Saved data entries:

◇ ◇ ◇ ◇ ◇ ◇ ◇

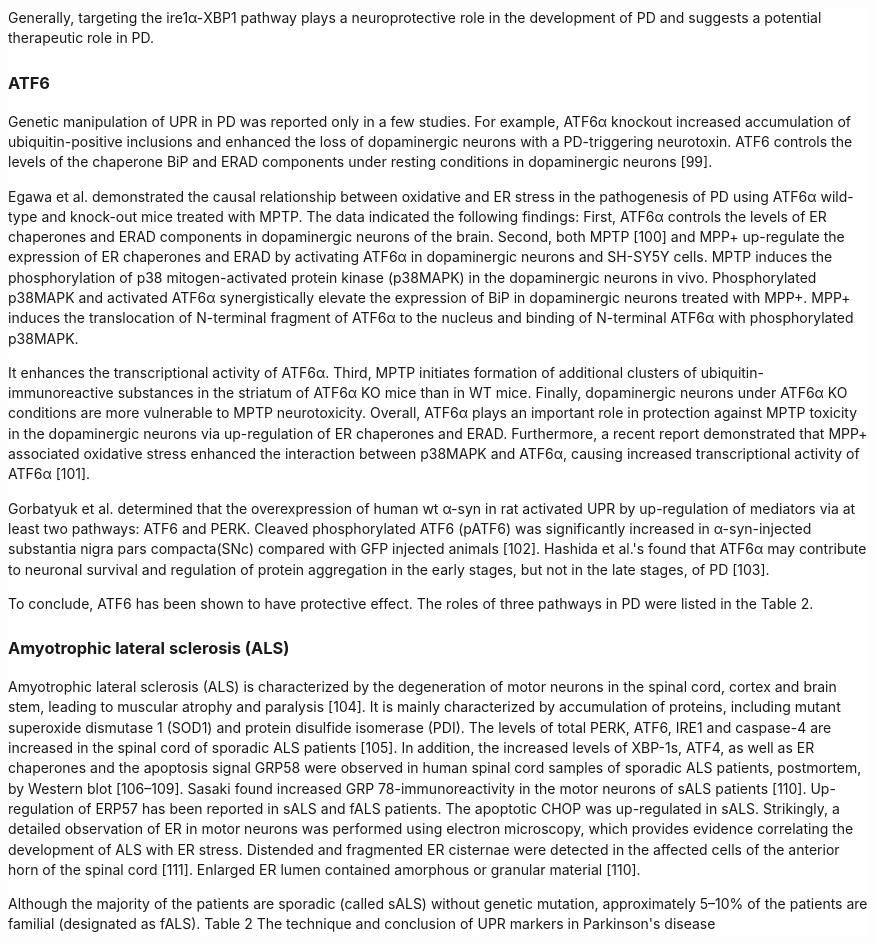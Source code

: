 Generally, targeting the ire1α-XBP1 pathway plays a neuroprotective role in the development of PD and suggests a potential therapeutic role in PD.

### ATF6

Genetic manipulation of UPR in PD was reported only in a few studies. For example, ATF6α knockout increased accumulation of ubiquitin-positive inclusions and enhanced the loss of dopaminergic neurons with a PD-triggering neurotoxin. ATF6 controls the levels of the chaperone BiP and ERAD components under resting conditions in dopaminergic neurons [99].

Egawa et al. demonstrated the causal relationship between oxidative and ER stress in the pathogenesis of PD using ATF6α wild-type and knock-out mice treated with MPTP. The data indicated the following findings: First, ATF6α controls the levels of ER chaperones and ERAD components in dopaminergic neurons of the brain. Second, both MPTP [100] and MPP+ up-regulate the expression of ER chaperones and ERAD by activating ATF6α in dopaminergic neurons and SH-SY5Y cells. MPTP induces the phosphorylation of p38 mitogen-activated protein kinase (p38MAPK) in the dopaminergic neurons in vivo. Phosphorylated p38MAPK and activated ATF6α synergistically elevate the expression of BiP in dopaminergic neurons treated with MPP+. MPP+ induces the translocation of N-terminal fragment of ATF6α to the nucleus and binding of N-terminal ATF6α with phosphorylated p38MAPK.

It enhances the transcriptional activity of ATF6α. Third, MPTP initiates formation of additional clusters of ubiquitin-immunoreactive substances in the striatum of ATF6α KO mice than in WT mice. Finally, dopaminergic neurons under ATF6α KO conditions are more vulnerable to MPTP neurotoxicity. Overall, ATF6α plays an important role in protection against MPTP toxicity in the dopaminergic neurons via up-regulation of ER chaperones and ERAD. Furthermore, a recent report demonstrated that MPP+ associated oxidative stress enhanced the interaction between p38MAPK and ATF6α, causing increased transcriptional activity of ATF6α [101].

Gorbatyuk et al. determined that the overexpression of human wt α-syn in rat activated UPR by up-regulation of mediators via at least two pathways: ATF6 and PERK. Cleaved phosphorylated ATF6 (pATF6) was significantly increased in α-syn-injected substantia nigra pars compacta(SNc) compared with GFP injected animals [102]. Hashida et al.'s found that ATF6α may contribute to neuronal survival and regulation of protein aggregation in the early stages, but not in the late stages, of PD [103].

To conclude, ATF6 has been shown to have protective effect. The roles of three pathways in PD were listed in the Table 2.

### Amyotrophic lateral sclerosis (ALS)

Amyotrophic lateral sclerosis (ALS) is characterized by the degeneration of motor neurons in the spinal cord, cortex and brain stem, leading to muscular atrophy and paralysis [104]. It is mainly characterized by accumulation of proteins, including mutant superoxide dismutase 1 (SOD1) and protein disulfide isomerase (PDI). The levels of total PERK, ATF6, IRE1 and caspase-4 are increased in the spinal cord of sporadic ALS patients [105]. In addition, the increased levels of XBP-1s, ATF4, as well as ER chaperones and the apoptosis signal GRP58 were observed in human spinal cord samples of sporadic ALS patients, postmortem, by Western blot [106–109]. Sasaki found increased GRP 78-immunoreactivity in the motor neurons of sALS patients [110]. Up-regulation of ERP57 has been reported in sALS and fALS patients. The apoptotic CHOP was up-regulated in sALS. Strikingly, a detailed observation of ER in motor neurons was performed using electron microscopy, which provides evidence correlating the development of ALS with ER stress. Distended and fragmented ER cisternae were detected in the affected cells of the anterior horn of the spinal cord [111]. Enlarged ER lumen contained amorphous or granular material [110].

Although the majority of the patients are sporadic (called sALS) without genetic mutation, approximately 5–10% of the patients are familial (designated as fALS).
Table 2 The technique and conclusion of UPR markers in Parkinson's disease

◇ ◇ ◇ ◇ ◇ ◇ ◇

### [What to work on]
The output must match the records word for word, except that no pictures appear.

### [Solution to the exercise]
Source code

: Generally, targeting the ire1α-XBP1 pathway plays a neuroprotective role in the development of PD and suggests a potential therapeutic role in PD.

### ATF6

Genetic manipulation of UPR in PD was reported only in a few studies. For example, ATF6α knockout increased accumulation of ubiquitin-positive inclusions and enhanced the loss of dopaminergic neurons with a PD-triggering neurotoxin. ATF6 controls the levels of the chaperone BiP and ERAD components under resting conditions in dopaminergic neurons [99].

Egawa et al. demonstrated the causal relationship between oxidative and ER stress in the pathogenesis of PD using ATF6α wild-type and knock-out mice treated with MPTP. The data indicated the following findings: First, ATF6α controls the levels of ER chaperones and ERAD components in dopaminergic neurons of the brain. Second, both MPTP [100] and MPP+ up-regulate the expression of ER chaperones and ERAD by activating ATF6α in dopaminergic neurons and SH-SY5Y cells. MPTP induces the phosphorylation of p38 mitogen-activated protein kinase (p38MAPK) in the dopaminergic neurons in vivo. Phosphorylated p38MAPK and activated ATF6α synergistically elevate the expression of BiP in dopaminergic neurons treated with MPP+. MPP+ induces the translocation of N-terminal fragment of ATF6α to the nucleus and binding of N-terminal ATF6α with phosphorylated p38MAPK.

It enhances the transcriptional activity of ATF6α. Third, MPTP initiates formation of additional clusters of ubiquitin-immunoreactive substances in the striatum of ATF6α KO mice than in WT mice. Finally, dopaminergic neurons under ATF6α KO conditions are more vulnerable to MPTP neurotoxicity. Overall, ATF6α plays an important role in protection against MPTP toxicity in the dopaminergic neurons via up-regulation of ER chaperones and ERAD. Furthermore, a recent report demonstrated that MPP+ associated oxidative stress enhanced the interaction between p38MAPK and ATF6α, causing increased transcriptional activity of ATF6α [101].

Gorbatyuk et al. determined that the overexpression of human wt α-syn in rat activated UPR by up-regulation of mediators via at least two pathways: ATF6 and PERK. Cleaved phosphorylated ATF6 (pATF6) was significantly increased in α-syn-injected substantia nigra pars compacta(SNc) compared with GFP injected animals [102]. Hashida et al.'s found that ATF6α may contribute to neuronal survival and regulation of protein aggregation in the early stages, but not in the late stages, of PD [103].

To conclude, ATF6 has been shown to have protective effect. The roles of three pathways in PD were listed in the Table 2.

### Amyotrophic lateral sclerosis (ALS)

Amyotrophic lateral sclerosis (ALS) is characterized by the degeneration of motor neurons in the spinal cord, cortex and brain stem, leading to muscular atrophy and paralysis [104]. It is mainly characterized by accumulation of proteins, including mutant superoxide dismutase 1 (SOD1) and protein disulfide isomerase (PDI). The levels of total PERK, ATF6, IRE1 and caspase-4 are increased in the spinal cord of sporadic ALS patients [105]. In addition, the increased levels of XBP-1s, ATF4, as well as ER chaperones and the apoptosis signal GRP58 were observed in human spinal cord samples of sporadic ALS patients, postmortem, by Western blot [106–109]. Sasaki found increased GRP 78-immunoreactivity in the motor neurons of sALS patients [110]. Up-regulation of ERP57 has been reported in sALS and fALS patients. The apoptotic CHOP was up-regulated in sALS. Strikingly, a detailed observation of ER in motor neurons was performed using electron microscopy, which provides evidence correlating the development of ALS with ER stress. Distended and fragmented ER cisternae were detected in the affected cells of the anterior horn of the spinal cord [111]. Enlarged ER lumen contained amorphous or granular material [110].

Although the majority of the patients are sporadic (called sALS) without genetic mutation, approximately 5–10% of the patients are familial (designated as fALS).
Table 2 The technique and conclusion of UPR markers in Parkinson's disease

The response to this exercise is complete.